**Required action:**
All of the entries should be returned without a single change.

(Beginning of Information supplied)

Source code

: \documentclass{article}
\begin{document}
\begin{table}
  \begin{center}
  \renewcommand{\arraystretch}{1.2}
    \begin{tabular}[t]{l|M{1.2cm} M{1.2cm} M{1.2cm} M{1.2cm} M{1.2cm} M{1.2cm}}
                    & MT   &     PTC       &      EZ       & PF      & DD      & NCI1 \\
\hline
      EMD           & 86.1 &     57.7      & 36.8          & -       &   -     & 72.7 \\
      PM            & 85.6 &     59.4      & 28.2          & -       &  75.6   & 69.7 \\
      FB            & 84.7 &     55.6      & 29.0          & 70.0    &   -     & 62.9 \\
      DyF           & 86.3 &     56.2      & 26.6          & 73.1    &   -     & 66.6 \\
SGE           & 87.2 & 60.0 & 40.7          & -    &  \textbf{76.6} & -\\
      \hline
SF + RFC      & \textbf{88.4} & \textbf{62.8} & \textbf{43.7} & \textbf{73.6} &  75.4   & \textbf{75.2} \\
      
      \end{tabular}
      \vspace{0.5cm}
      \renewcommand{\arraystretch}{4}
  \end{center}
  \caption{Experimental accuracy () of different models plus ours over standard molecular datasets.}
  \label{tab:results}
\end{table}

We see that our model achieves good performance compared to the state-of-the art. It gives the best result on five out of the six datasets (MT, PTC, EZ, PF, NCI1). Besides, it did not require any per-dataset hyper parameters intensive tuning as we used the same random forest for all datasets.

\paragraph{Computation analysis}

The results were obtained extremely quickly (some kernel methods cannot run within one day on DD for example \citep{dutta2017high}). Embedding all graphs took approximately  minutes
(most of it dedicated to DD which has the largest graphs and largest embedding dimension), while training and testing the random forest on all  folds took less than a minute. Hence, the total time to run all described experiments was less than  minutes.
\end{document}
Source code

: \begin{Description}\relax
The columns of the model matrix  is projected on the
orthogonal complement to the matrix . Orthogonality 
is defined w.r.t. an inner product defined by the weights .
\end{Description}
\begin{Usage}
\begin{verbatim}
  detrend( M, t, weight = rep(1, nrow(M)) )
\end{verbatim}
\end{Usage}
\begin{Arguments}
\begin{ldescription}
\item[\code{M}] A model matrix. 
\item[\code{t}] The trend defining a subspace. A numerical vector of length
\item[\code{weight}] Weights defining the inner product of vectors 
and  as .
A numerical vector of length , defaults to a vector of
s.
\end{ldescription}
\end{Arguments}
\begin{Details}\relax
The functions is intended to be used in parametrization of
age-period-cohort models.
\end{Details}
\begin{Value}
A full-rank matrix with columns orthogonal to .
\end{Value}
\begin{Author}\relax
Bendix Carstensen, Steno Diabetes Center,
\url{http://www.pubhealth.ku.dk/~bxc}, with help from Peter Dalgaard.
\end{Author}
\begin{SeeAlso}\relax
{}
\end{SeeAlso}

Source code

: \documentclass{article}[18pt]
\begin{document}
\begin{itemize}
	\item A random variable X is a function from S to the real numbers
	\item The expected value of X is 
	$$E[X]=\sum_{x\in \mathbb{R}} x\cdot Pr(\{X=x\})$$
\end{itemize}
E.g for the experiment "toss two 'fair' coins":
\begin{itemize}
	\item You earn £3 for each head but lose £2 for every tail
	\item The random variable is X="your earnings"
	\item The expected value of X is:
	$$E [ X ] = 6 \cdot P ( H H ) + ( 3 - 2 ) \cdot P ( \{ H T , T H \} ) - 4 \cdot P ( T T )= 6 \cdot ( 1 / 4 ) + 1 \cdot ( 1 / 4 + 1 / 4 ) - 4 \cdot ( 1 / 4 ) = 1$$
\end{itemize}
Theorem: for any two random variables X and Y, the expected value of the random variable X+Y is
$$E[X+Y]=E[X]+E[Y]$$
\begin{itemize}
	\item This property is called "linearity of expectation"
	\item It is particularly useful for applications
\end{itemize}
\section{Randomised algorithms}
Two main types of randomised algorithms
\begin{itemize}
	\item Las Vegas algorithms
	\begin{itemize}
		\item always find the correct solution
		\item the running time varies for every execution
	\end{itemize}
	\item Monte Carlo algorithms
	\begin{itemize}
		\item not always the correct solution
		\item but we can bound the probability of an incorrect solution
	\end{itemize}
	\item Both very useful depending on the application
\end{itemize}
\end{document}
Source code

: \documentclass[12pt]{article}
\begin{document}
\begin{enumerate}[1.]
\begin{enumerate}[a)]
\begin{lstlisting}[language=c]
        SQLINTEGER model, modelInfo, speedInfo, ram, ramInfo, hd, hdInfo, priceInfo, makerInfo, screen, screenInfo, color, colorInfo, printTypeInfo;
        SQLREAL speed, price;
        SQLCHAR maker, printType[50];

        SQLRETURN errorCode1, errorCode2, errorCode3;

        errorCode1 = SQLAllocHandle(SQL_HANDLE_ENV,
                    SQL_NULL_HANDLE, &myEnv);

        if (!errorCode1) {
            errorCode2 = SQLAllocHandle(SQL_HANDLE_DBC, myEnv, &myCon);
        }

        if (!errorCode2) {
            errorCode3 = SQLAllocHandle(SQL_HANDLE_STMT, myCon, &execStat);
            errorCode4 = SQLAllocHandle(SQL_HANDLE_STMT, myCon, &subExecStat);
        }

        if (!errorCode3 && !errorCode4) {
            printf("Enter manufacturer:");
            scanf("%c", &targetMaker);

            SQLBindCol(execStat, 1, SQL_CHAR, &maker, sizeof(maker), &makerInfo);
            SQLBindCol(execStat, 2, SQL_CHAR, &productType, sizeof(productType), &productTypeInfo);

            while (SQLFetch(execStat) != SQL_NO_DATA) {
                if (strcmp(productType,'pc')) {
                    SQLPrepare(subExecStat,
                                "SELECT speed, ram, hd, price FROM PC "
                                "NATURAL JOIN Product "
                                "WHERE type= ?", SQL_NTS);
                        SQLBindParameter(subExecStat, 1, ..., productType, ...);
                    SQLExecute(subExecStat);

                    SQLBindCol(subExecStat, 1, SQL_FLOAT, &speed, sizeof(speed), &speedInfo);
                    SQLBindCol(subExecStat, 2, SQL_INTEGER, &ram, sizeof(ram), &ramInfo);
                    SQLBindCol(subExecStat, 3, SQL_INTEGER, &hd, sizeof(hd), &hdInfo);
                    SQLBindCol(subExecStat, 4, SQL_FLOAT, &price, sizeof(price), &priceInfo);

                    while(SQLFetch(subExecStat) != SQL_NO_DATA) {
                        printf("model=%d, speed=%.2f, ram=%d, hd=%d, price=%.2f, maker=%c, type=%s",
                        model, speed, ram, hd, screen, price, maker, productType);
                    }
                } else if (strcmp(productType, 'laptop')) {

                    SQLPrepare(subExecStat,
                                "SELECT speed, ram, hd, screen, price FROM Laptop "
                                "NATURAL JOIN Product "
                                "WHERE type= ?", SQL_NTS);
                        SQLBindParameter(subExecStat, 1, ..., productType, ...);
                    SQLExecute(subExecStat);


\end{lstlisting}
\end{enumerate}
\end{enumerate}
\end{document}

(End of Information supplied)

**Exercise response:**
Source code

: \documentclass{article}
\begin{document}
\begin{table}
  \begin{center}
  \renewcommand{\arraystretch}{1.2}
    \begin{tabular}[t]{l|M{1.2cm} M{1.2cm} M{1.2cm} M{1.2cm} M{1.2cm} M{1.2cm}}
                    & MT   &     PTC       &      EZ       & PF      & DD      & NCI1 \\
\hline
      EMD           & 86.1 &     57.7      & 36.8          & -       &   -     & 72.7 \\
      PM            & 85.6 &     59.4      & 28.2          & -       &  75.6   & 69.7 \\
      FB            & 84.7 &     55.6      & 29.0          & 70.0    &   -     & 62.9 \\
      DyF           & 86.3 &     56.2      & 26.6          & 73.1    &   -     & 66.6 \\
SGE           & 87.2 & 60.0 & 40.7          & -    &  \textbf{76.6} & -\\
      \hline
SF + RFC      & \textbf{88.4} & \textbf{62.8} & \textbf{43.7} & \textbf{73.6} &  75.4   & \textbf{75.2} \\
      
      \end{tabular}
      \vspace{0.5cm}
      \renewcommand{\arraystretch}{4}
  \end{center}
  \caption{Experimental accuracy () of different models plus ours over standard molecular datasets.}
  \label{tab:results}
\end{table}

We see that our model achieves good performance compared to the state-of-the art. It gives the best result on five out of the six datasets (MT, PTC, EZ, PF, NCI1). Besides, it did not require any per-dataset hyper parameters intensive tuning as we used the same random forest for all datasets.

\paragraph{Computation analysis}

The results were obtained extremely quickly (some kernel methods cannot run within one day on DD for example \citep{dutta2017high}). Embedding all graphs took approximately  minutes
(most of it dedicated to DD which has the largest graphs and largest embedding dimension), while training and testing the random forest on all  folds took less than a minute. Hence, the total time to run all described experiments was less than  minutes.
\end{document}
Source code

: \begin{Description}\relax
The columns of the model matrix  is projected on the
orthogonal complement to the matrix . Orthogonality 
is defined w.r.t. an inner product defined by the weights .
\end{Description}
\begin{Usage}
\begin{verbatim}
  detrend( M, t, weight = rep(1, nrow(M)) )
\end{verbatim}
\end{Usage}
\begin{Arguments}
\begin{ldescription}
\item[\code{M}] A model matrix. 
\item[\code{t}] The trend defining a subspace. A numerical vector of length
\item[\code{weight}] Weights defining the inner product of vectors 
and  as .
A numerical vector of length , defaults to a vector of
s.
\end{ldescription}
\end{Arguments}
\begin{Details}\relax
The functions is intended to be used in parametrization of
age-period-cohort models.
\end{Details}
\begin{Value}
A full-rank matrix with columns orthogonal to .
\end{Value}
\begin{Author}\relax
Bendix Carstensen, Steno Diabetes Center,
\url{http://www.pubhealth.ku.dk/~bxc}, with help from Peter Dalgaard.
\end{Author}
\begin{SeeAlso}\relax
{}
\end{SeeAlso}

Source code

: \documentclass{article}[18pt]
\begin{document}
\begin{itemize}
	\item A random variable X is a function from S to the real numbers
	\item The expected value of X is 
	$$E[X]=\sum_{x\in \mathbb{R}} x\cdot Pr(\{X=x\})$$
\end{itemize}
E.g for the experiment "toss two 'fair' coins":
\begin{itemize}
	\item You earn £3 for each head but lose £2 for every tail
	\item The random variable is X="your earnings"
	\item The expected value of X is:
	$$E [ X ] = 6 \cdot P ( H H ) + ( 3 - 2 ) \cdot P ( \{ H T , T H \} ) - 4 \cdot P ( T T )= 6 \cdot ( 1 / 4 ) + 1 \cdot ( 1 / 4 + 1 / 4 ) - 4 \cdot ( 1 / 4 ) = 1$$
\end{itemize}
Theorem: for any two random variables X and Y, the expected value of the random variable X+Y is
$$E[X+Y]=E[X]+E[Y]$$
\begin{itemize}
	\item This property is called "linearity of expectation"
	\item It is particularly useful for applications
\end{itemize}
\section{Randomised algorithms}
Two main types of randomised algorithms
\begin{itemize}
	\item Las Vegas algorithms
	\begin{itemize}
		\item always find the correct solution
		\item the running time varies for every execution
	\end{itemize}
	\item Monte Carlo algorithms
	\begin{itemize}
		\item not always the correct solution
		\item but we can bound the probability of an incorrect solution
	\end{itemize}
	\item Both very useful depending on the application
\end{itemize}
\end{document}
Source code

: \documentclass[12pt]{article}
\begin{document}
\begin{enumerate}[1.]
\begin{enumerate}[a)]
\begin{lstlisting}[language=c]
        SQLINTEGER model, modelInfo, speedInfo, ram, ramInfo, hd, hdInfo, priceInfo, makerInfo, screen, screenInfo, color, colorInfo, printTypeInfo;
        SQLREAL speed, price;
        SQLCHAR maker, printType[50];

        SQLRETURN errorCode1, errorCode2, errorCode3;

        errorCode1 = SQLAllocHandle(SQL_HANDLE_ENV,
                    SQL_NULL_HANDLE, &myEnv);

        if (!errorCode1) {
            errorCode2 = SQLAllocHandle(SQL_HANDLE_DBC, myEnv, &myCon);
        }

        if (!errorCode2) {
            errorCode3 = SQLAllocHandle(SQL_HANDLE_STMT, myCon, &execStat);
            errorCode4 = SQLAllocHandle(SQL_HANDLE_STMT, myCon, &subExecStat);
        }

        if (!errorCode3 && !errorCode4) {
            printf("Enter manufacturer:");
            scanf("%c", &targetMaker);

            SQLBindCol(execStat, 1, SQL_CHAR, &maker, sizeof(maker), &makerInfo);
            SQLBindCol(execStat, 2, SQL_CHAR, &productType, sizeof(productType), &productTypeInfo);

            while (SQLFetch(execStat) != SQL_NO_DATA) {
                if (strcmp(productType,'pc')) {
                    SQLPrepare(subExecStat,
                                "SELECT speed, ram, hd, price FROM PC "
                                "NATURAL JOIN Product "
                                "WHERE type= ?", SQL_NTS);
                        SQLBindParameter(subExecStat, 1, ..., productType, ...);
                    SQLExecute(subExecStat);

                    SQLBindCol(subExecStat, 1, SQL_FLOAT, &speed, sizeof(speed), &speedInfo);
                    SQLBindCol(subExecStat, 2, SQL_INTEGER, &ram, sizeof(ram), &ramInfo);
                    SQLBindCol(subExecStat, 3, SQL_INTEGER, &hd, sizeof(hd), &hdInfo);
                    SQLBindCol(subExecStat, 4, SQL_FLOAT, &price, sizeof(price), &priceInfo);

                    while(SQLFetch(subExecStat) != SQL_NO_DATA) {
                        printf("model=%d, speed=%.2f, ram=%d, hd=%d, price=%.2f, maker=%c, type=%s",
                        model, speed, ram, hd, screen, price, maker, productType);
                    }
                } else if (strcmp(productType, 'laptop')) {

                    SQLPrepare(subExecStat,
                                "SELECT speed, ram, hd, screen, price FROM Laptop "
                                "NATURAL JOIN Product "
                                "WHERE type= ?", SQL_NTS);
                        SQLBindParameter(subExecStat, 1, ..., productType, ...);
                    SQLExecute(subExecStat);


\end{lstlisting}
\end{enumerate}
\end{enumerate}
\end{document}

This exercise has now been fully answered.